There are big questions that go unaddressed here, such as the growth of Uber and Lyft traffic over time (other than the fact that they both started from zero, less than ten years ago), or their influence on riders shifting away from buses and trains. Erhardt would prefer to see the companies divulge more fine-grained information to allow for more independent review. And Schaller questioned some of the data itself, saying that he wouldn’t expect L.A. and Seattle to be such outliers.
Even so, these results represent a striking, if perhaps belated, confession from an industry that’s had a profound effect on urban life. As Uber and Lyft have grown from unicorn startups to publicly traded juggernauts with millions of daily riders, they have fought to keep their trip data out of the hands of regulators and researchers trying to measure the effects of ride-hailing on transportation networks. What numbers were available have painted an increasingly unflattering picture. Studies from U.C. Davis, the University of Kentucky, DePaul University, and independent researchers in Boston, San Francisco, and New York City have offered evidence that mobility apps contribute to VMT, congestion, and the decline of public transit ridership.
Meanwhile, it’s become harder for the companies to stand by their original traffic-taming claims. In 2018, Lyft collaborated with the Rocky Mountain Institute, a clean-energy think tank, to produce a study that concluded ride-hailing vehicles were “more efficient” than private cars in several cities. But after vociferous criticism, the claim that was later retracted. “We represented certain conclusions as definitive, when in fact they are not,” the Institute wrote. Now, Fehr and Peers write that their analysis should help both Uber and Lyft “form appropriate narratives for both internal and external communication.”

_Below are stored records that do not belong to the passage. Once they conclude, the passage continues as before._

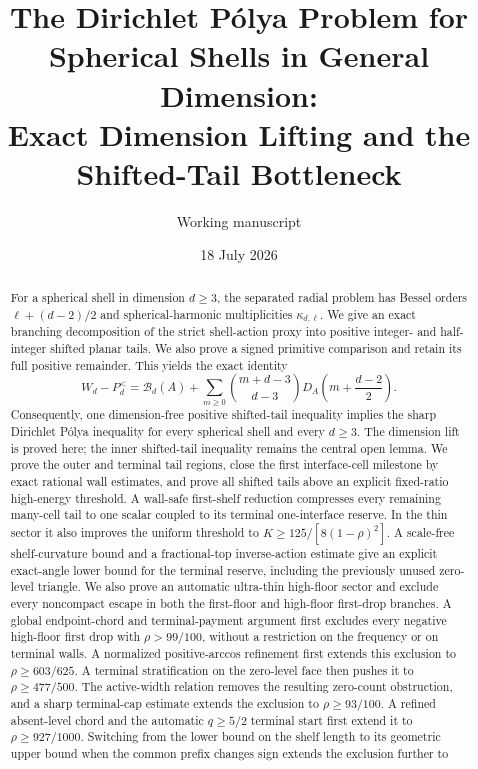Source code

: \documentclass[11pt]{article}
\title{The Dirichlet P\'olya Problem for Spherical Shells in General
Dimension:\\Exact Dimension Lifting and the Shifted-Tail Bottleneck}
\author{Working manuscript}
\date{18 July 2026}
\theoremstyle{remark}
\begin{document}
\maketitle

\begin{abstract}
For a spherical shell in dimension $d\geq3$, the separated radial problem
has Bessel orders $\ell+(d-2)/2$ and spherical-harmonic multiplicities
$\kappa_{d,\ell}$.  We give an exact branching decomposition of the strict
shell-action proxy into positive integer- and half-integer shifted planar
tails.  We also prove a signed primitive comparison and retain its full
positive remainder.  This yields the exact identity
\[
 W_d-P_d^{<}=\mathcal B_d(A)+
 \sum_{m\geq0}\binom{m+d-3}{d-3}D_A\left(m+\frac{d-2}{2}\right).
\]
Consequently, one dimension-free positive shifted-tail inequality implies
the sharp Dirichlet P\'olya inequality for every spherical shell and every
$d\geq3$.  The dimension lift is proved here; the inner shifted-tail
inequality remains the central open lemma.  We prove the outer and terminal
tail regions, close the first interface-cell milestone by exact rational
wall estimates, and prove all shifted tails above an explicit fixed-ratio
high-energy threshold.  A wall-safe first-shelf reduction compresses every
remaining many-cell tail to one scalar coupled to its terminal
one-interface reserve.  In the thin sector it also improves the uniform
threshold to $K\geq125/[8(1-\rho)^2]$.  A scale-free shelf-curvature
bound and a fractional-top inverse-action estimate give an explicit
exact-angle lower bound for the terminal reserve, including the previously
unused zero-level triangle.  We also prove an automatic ultra-thin
 high-floor sector and exclude every noncompact escape in both the
 first-floor and high-floor first-drop branches.  A global endpoint-chord
 and terminal-payment argument first excludes every negative high-floor
 first drop with $\rho>99/100$, without a restriction on the frequency or
 on terminal walls.  A normalized positive-arccos refinement first extends
 this exclusion to $\rho\geq603/625$.  A terminal stratification on the
 zero-level face then pushes it to $\rho\geq477/500$.  The active-width
 relation removes the resulting zero-count obstruction, and a sharp
 terminal-cap estimate extends the exclusion to $\rho\geq93/100$.
 A refined absent-level chord and the automatic $q\geq5/2$ terminal
 start first extend it to $\rho\geq927/1000$.  Switching from the lower
 bound on the shelf length to its geometric upper bound when the common
 prefix changes sign extends the exclusion further to

\end{abstract}
\end{document}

But, alongside their big mea culpa, Uber and Lyft are also pointing their fingers elsewhere, and justifiably so. The report calls out private vehicles as the true culprits in overall traffic congestion, accounting for 87 to 99 percent of total VMT in the analyzed regions. Indeed, across the U.S., 75 percent of Americans still drive alone to work.
As such, the ride-hailing companies are positioning their analysis as a way to promote congestion pricing, a policy where drivers pay fees to access high-volume city streets. Recently adopted in lower Manhattan, the model has been proven to reduce traffic in other parts of the world, and Uber and Lyft would love see more U.S. cities adopt it, since it could nudge riders to share trips. “We know other communities are beginning to study congestion pricing as a solution to traffic,” writes Anthony Foxx, the former U.S. Secretary of Transportation who is now Lyft’s Chief Policy Officer. “This has encouraged us to think more comprehensively about how to best implement congestion pricing.”
But for researchers who’ve spent years seeking the truth about ride-hailing, Uber and Lyft’s fresh numbers come as a valuable contribution. “It’s great to see them be upfront,” said Schaller. “I’m a scrounger for any information I can get my hands on. This is straight from the companies, and it’s very useful—it helps advance our understanding.”